» Entries supplied
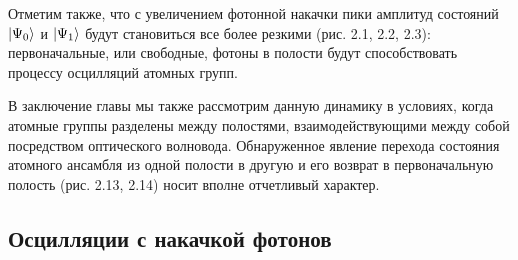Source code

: Отметим также, что с увеличением фотонной накачки пики амплитуд состояний $|\Psi_{0}\rangle$ и $|\Psi_{1}\rangle$ будут становиться все более резкими ({\color{red}рис. 2.1, 2.2, 2.3}): первоначальные, или свободные, фотоны в полости будут способствовать процессу осцилляций атомных групп.

В заключение главы мы также рассмотрим данную динамику в условиях, когда атомные группы разделены между полостями, взаимодействующими между собой посредством оптического волновода. Обнаруженное явление перехода состояния атомного ансамбля из одной полости в другую и его возврат в первоначальную полость ({\color{red}рис. 2.13, 2.14}) носит вполне отчетливый характер.

\clearpage
\subsection{Осцилляции с накачкой фотонов}
\vspace{-1em}
\begin{figure}[h!]
	\noindent{}
\end{figure}

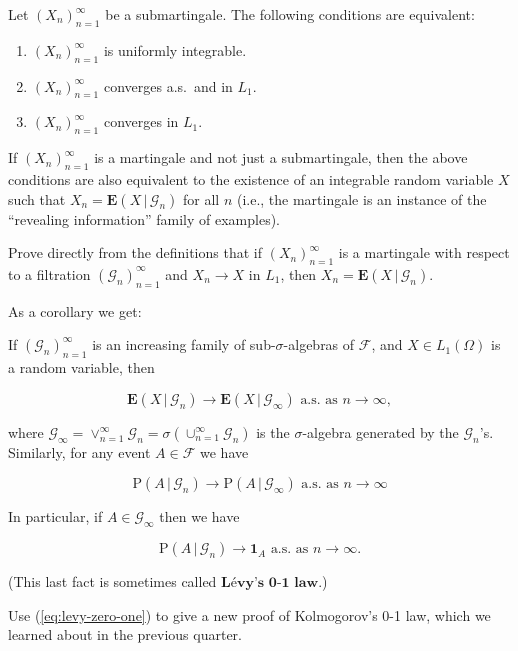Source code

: \begin{thm}
Let $(X_n)_{n=1}^\infty$ be a submartingale. The
following conditions are equivalent:

\begin{enumerate}[label=\arabic*.]
\item $(X_n)_{n=1}^\infty$ is uniformly integrable.

\item $(X_n)_{n=1}^\infty$ converges a.s.\ and in $L_1$.

\item $(X_n)_{n=1}^\infty$ converges in $L_1$.
\end{enumerate}

\noindent If $(X_n)_{n=1}^\infty$ is a martingale and not just
a submartingale, then the above conditions are also
equivalent to the existence of an integrable random
variable $X$ such that
$X_n = \mathbf{E}\left(X\,|\,\mathcal{G}_n\right)$
for all $n$ (i.e., the martingale is an instance of
the ``revealing information'' family of examples).
\end{thm}

\begin{xexercise}
Prove directly from the definitions that if
$(X_n)_{n=1}^\infty$ is a martingale with respect to
a filtration $(\mathcal{G}_n)_{n=1}^\infty$ and
$X_n\to X$ in $L_1$, then
$X_n = \mathbf{E}\left(X\,|\,\mathcal{G}_n\right)$.
\end{xexercise}

\noindent As a corollary we get:

\begin{thm}
\label{eq:levy-martingale-conv}
If $(\mathcal{G}_n)_{n=1}^\infty$ is an increasing
family of sub-$\sigma$-algebras of $\mathcal{F}$, and
$X\in L_1(\Omega)$ is a random variable, then

\[
\mathbf{E}\left(X\,|\,\mathcal{G}_n\right) \to \mathbf{E}\left(X\,|\,\mathcal{G}_\infty\right) \textrm{ a.s. as }n\to\infty,
\]

\noindent where
$\mathcal{G}_\infty = \vee_{n=1}^\infty \mathcal{G}_n
= \sigma\left(\cup_{n=1}^\infty \mathcal{G}_n\right)$
is the $\sigma$-algebra generated by the
$\mathcal{G}_n$'s. Similarly, for any event
$A\in \mathcal{F}$ we have

\[
\mathrm{P}\left(A\,|\,\mathcal{G}_n\right) \to \mathrm{P}\left(A\,|\,\mathcal{G}_\infty\right) \textrm{ a.s. as }n\to\infty
\]

\noindent In particular, if $A \in \mathcal{G}_\infty$ then we
have

\begin{equation*} \tag{8}\label{eq:levy-zero-one}
\mathrm{P}\left(A\,|\,\mathcal{G}_n\right) \to \mathbf{1}_A \textrm{ a.s. as }n\to\infty.
\end{equation*}

\noindent (This last fact is sometimes called
$\textbf{Lévy's 0-1 law}$.)
\end{thm}

\begin{xexercise}
Use (\ref{eq:levy-zero-one}) to give a new proof of
Kolmogorov's 0-1 law, which we learned about in the
previous quarter.
\end{xexercise}

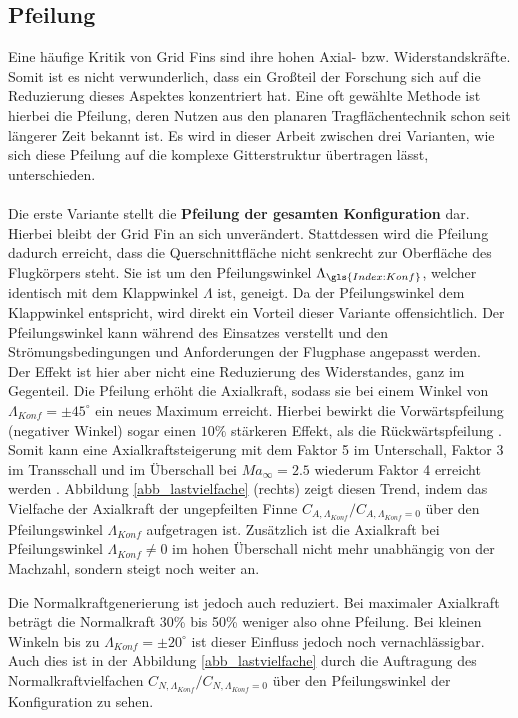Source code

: \subsection{Pfeilung}
Eine häufige Kritik von Grid Fins sind ihre hohen Axial- bzw. Widerstandskräfte. Somit ist es nicht verwunderlich, dass ein Großteil der Forschung sich auf die Reduzierung dieses Aspektes konzentriert hat. Eine oft gewählte Methode ist hierbei die Pfeilung, deren Nutzen aus den planaren Tragflächentechnik schon seit längerer Zeit bekannt ist. Es wird in dieser Arbeit zwischen drei Varianten, wie sich diese Pfeilung auf die komplexe Gitterstruktur übertragen lässt, unterschieden.\\
~\\
Die erste Variante stellt die \textbf{Pfeilung der gesamten Konfiguration} dar. Hierbei bleibt der Grid Fin an sich unverändert. Stattdessen wird die Pfeilung dadurch erreicht, dass die Querschnittfläche nicht senkrecht zur Oberfläche des Flugkörpers steht. Sie ist um den Pfeilungswinkel $\Lambda_{\gls{Index:Konf}}$, welcher identisch mit dem Klappwinkel $\Lambda$ ist, geneigt. Da der Pfeilungswinkel dem Klappwinkel entspricht, wird direkt ein Vorteil dieser Variante offensichtlich. Der Pfeilungswinkel kann während des Einsatzes verstellt und den Strömungsbedingungen und Anforderungen der Flugphase angepasst werden.\\
Der Effekt ist hier aber nicht eine Reduzierung des Widerstandes, ganz im Gegenteil. Die Pfeilung erhöht die Axialkraft, sodass sie bei einem Winkel von $\Lambda_{Konf} = \pm45^\circ$ ein neues Maximum erreicht. Hierbei bewirkt die Vorwärtspfeilung (negativer Winkel) sogar einen $10\%$ stärkeren Effekt, als die Rückwärtspfeilung \cite{LambdaKonf}. Somit kann eine Axialkraftsteigerung mit dem Faktor 5 im Unterschall, Faktor 3 im Transschall und im Überschall bei $Ma_\infty = 2.5$ wiederum Faktor 4 erreicht werden \cite{LambdaKonf}. Abbildung \ref{abb_lastvielfache} (rechts) zeigt diesen Trend, indem das Vielfache der Axialkraft der ungepfeilten Finne $C_{A,\Lambda_{Konf}}/C_{A,\Lambda_{Konf}=0}$ über den Pfeilungswinkel $\Lambda_{Konf}$ aufgetragen ist. Zusätzlich ist die Axialkraft bei Pfeilungswinkel $\Lambda_{Konf} \neq 0$ im hohen Überschall nicht mehr unabhängig von der Machzahl, sondern steigt noch weiter an.

Die Normalkraftgenerierung ist jedoch auch reduziert. Bei maximaler Axialkraft beträgt die Normalkraft 30\% bis 50\% weniger also ohne Pfeilung. Bei kleinen Winkeln bis zu $\Lambda_{Konf} = \pm20^\circ$ ist dieser Einfluss jedoch noch vernachlässigbar. Auch dies ist in der Abbildung \ref{abb_lastvielfache} durch die Auftragung des Normalkraftvielfachen $C_{N,\Lambda_{Konf}}/C_{N,\Lambda_{Konf}=0}$ über den Pfeilungswinkel der Konfiguration zu sehen.

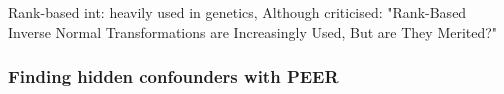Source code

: Rank-based int:
heavily used in genetics, 
    Although criticised: "Rank-Based Inverse Normal Transformations are Increasingly Used, But are They Merited?"

\subsubsection{Finding hidden confounders with PEER}


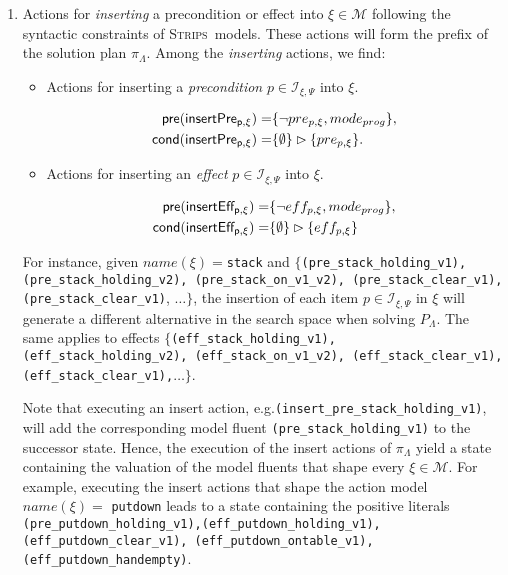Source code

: \documentclass[runningheads]{llncs}
\newcommand{\pre}{\mathsf{pre}}     %
\newcommand{\cond}{\mathsf{cond}}   %
\newcommand{\strips}{\textsc{Strips}}     %
\begin{document}
\begin{itemize}
\begin{enumerate}
\item Actions for {\em inserting} a precondition or effect into $\xi \in \mathcal{M}$ following the syntactic constraints of \strips\ models. These actions will form the prefix of the solution plan $\pi_\Lambda$. Among the \emph{inserting} actions, we find:

\begin{itemize}
\item Actions for inserting a {\em precondition} $p\in{\mathcal I}_{\xi,\Psi}$ into $\xi$.
\begin{small}
\begin{align*}
\hspace*{7pt}\pre(\mathsf{insertPre_{p,\xi}})=&\{\neg pre_{p,\xi}, mode_{prog}\},\\
\cond(\mathsf{insertPre_{p,\xi}})=&\{\emptyset\}\rhd\{pre_{p,\xi}\}.
\end{align*}
\end{small}

\item Actions for inserting an {\em effect} $p\in{\mathcal I}_{\xi,\Psi}$ into $\xi$.
\begin{small}
\begin{align*}
\hspace*{7pt}\pre(\mathsf{insertEff_{p,\xi}})=&\{\neg eff_{p,\xi}, mode_{prog}\},\\
\cond(\mathsf{insertEff_{p,\xi}})=&\{\emptyset\}\rhd\{eff_{p,\xi}\}
\end{align*}
\end{small}
\end{itemize}

For instance, given $name(\xi)=${\tt{\small stack}} and $\{${\tt{\small (pre\_stack\_holding\_v1)}, {\tt\small (pre\_stack\_holding\_v2)}, {\tt\small(pre\_stack\_on\_v1\_v2)}, {\tt\small(pre\_stack\_clear\_v1)}, {\tt\small(pre\_stack\_clear\_v1)}}, $\ldots \}$, the insertion of each item $p \in {\mathcal I}_{\xi,\Psi}$ in $\xi$ will generate a different alternative in the search space when solving $P_{\Lambda}$. The same applies to effects $\{${\tt{\small (eff\_stack\_holding\_v1)}, {\tt\small(eff\_stack\_holding\_v2)}, {\tt\small (eff\_stack\_on\_v1\_v2)}, {\tt\small (eff\_stack\_clear\_v1)}, {\tt\small (eff\_stack\_clear\_v1),}}$\ldots \}$.

\vspace{0.1cm}

Note that executing an insert action, e.g.{\tt{\small (insert\_pre\_stack\_holding\_v1)}}, will add the corresponding model fluent {\tt{\small (pre\_stack\_holding\_v1)}} to the successor state. Hence, the execution of the insert actions of $\pi_\Lambda$ yield a state containing the valuation of the model fluents that shape every $\xi \in \mathcal{M}$. For example, executing the insert actions that shape the action model $name(\xi)=$ {\tt{\small putdown}} leads to a state containing the positive literals {\tt{\small (pre\_putdown\_holding\_v1),(eff\_putdown\_holding\_v1),\\ (eff\_putdown\_clear\_v1),
(eff\_putdown\_ontable\_v1),(eff\_putdown\_handempty)}}.


\end{enumerate}
\end{itemize}
\end{document}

» Requirement
Begin with the first line of the records and repeat every line up to the one with "осцилляций атомных групп.", counting that line too. Pictures are not part of the copy.

» Exercise output
Source code

: Отметим также, что с увеличением фотонной накачки пики амплитуд состояний $|\Psi_{0}\rangle$ и $|\Psi_{1}\rangle$ будут становиться все более резкими ({\color{red}рис. 2.1, 2.2, 2.3}): первоначальные, или свободные, фотоны в полости будут способствовать процессу осцилляций атомных групп.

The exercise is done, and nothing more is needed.